Qualitative Market Research Characteristics
— Qualitative market research is focused on individuals and is subjective. Researchers analyze data from qualitative studies and look for patterns within a recruited population.
— Qualitative research deals with much smaller sample sizes. Focus groups tend to have between 6-10 recruited participants per focus group.
— There is more time in qualitative studies for the researcher or moderator to ask open-ended questions, which many times prompts imaginative and insightful responses. Focus groups tend to be more relaxed and moderators have latitude in following unexpected tangents that may lead to ‘aha’ moments.
— Qualitative research studies are better at capturing participants’ intuitive and emotional impressions by going deeper than ‘top-of-mind’ responses.
Quantitative Market Research Characteristics
— Because quantitative research often has large sample sizes, researchers will sort the data into categories to make it more manageable to analyze. Large sample sizes are required in order to detect meaningful patterns within a population, or subset.
— The large quantity of data is analyzed by statistical or numerical measurements.
— Quantitative study results are often used to measure against findings in a population, subgroup, or industry.
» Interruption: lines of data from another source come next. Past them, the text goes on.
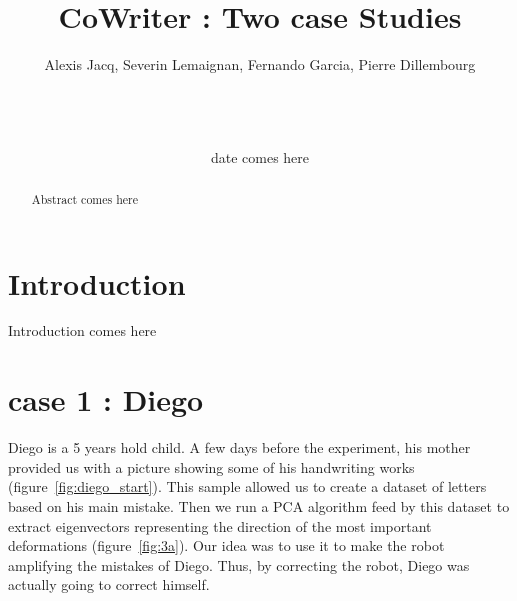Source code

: \documentclass{sig-alternate}
\begin{document}

\title{CoWriter : Two case Studies}

\author{
\alignauthor
Alexis Jacq, Severin Lemaignan, Fernando Garcia, Pierre Dillembourg\\
    \\
    \\
    \\
}

\date{date comes here}


\maketitle
\begin{abstract}
Abstract comes here
\end{abstract}


\section{Introduction}
Introduction comes here


\section{case 1 : Diego}
Diego is a 5 years hold child. 
A few days before the experiment, his mother provided us with a picture showing
some of his handwriting works (figure~\ref{fig:diego_start}). 
This sample allowed us to create a dataset of letters based on his main mistake.
Then we run a PCA algorithm feed by this dataset to extract eigenvectors
representing the direction of the most important
deformations (figure~\ref{fig:3a}). 
Our idea was to use it to make the robot amplifying the mistakes of Diego. 
Thus, by correcting the robot, Diego was actually going to correct himself.    
\end{document}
The common denominator between quantitative and qualitative market research is recruiting qualified participants. Market research is meaningless if careful consideration isn’t given to who should participate. Given the importance of finding qualified people to fill a study, many market research companies work closely with a nationwide market research recruiting firm. It doesn’t matter if you’re looking for hundreds of people to participate in a quantitative study, or dozens to fill a qualitative study, recruiting takes time and management. Researchers know that outsourcing recruiting to a qualified recruiting firm saves them time and money.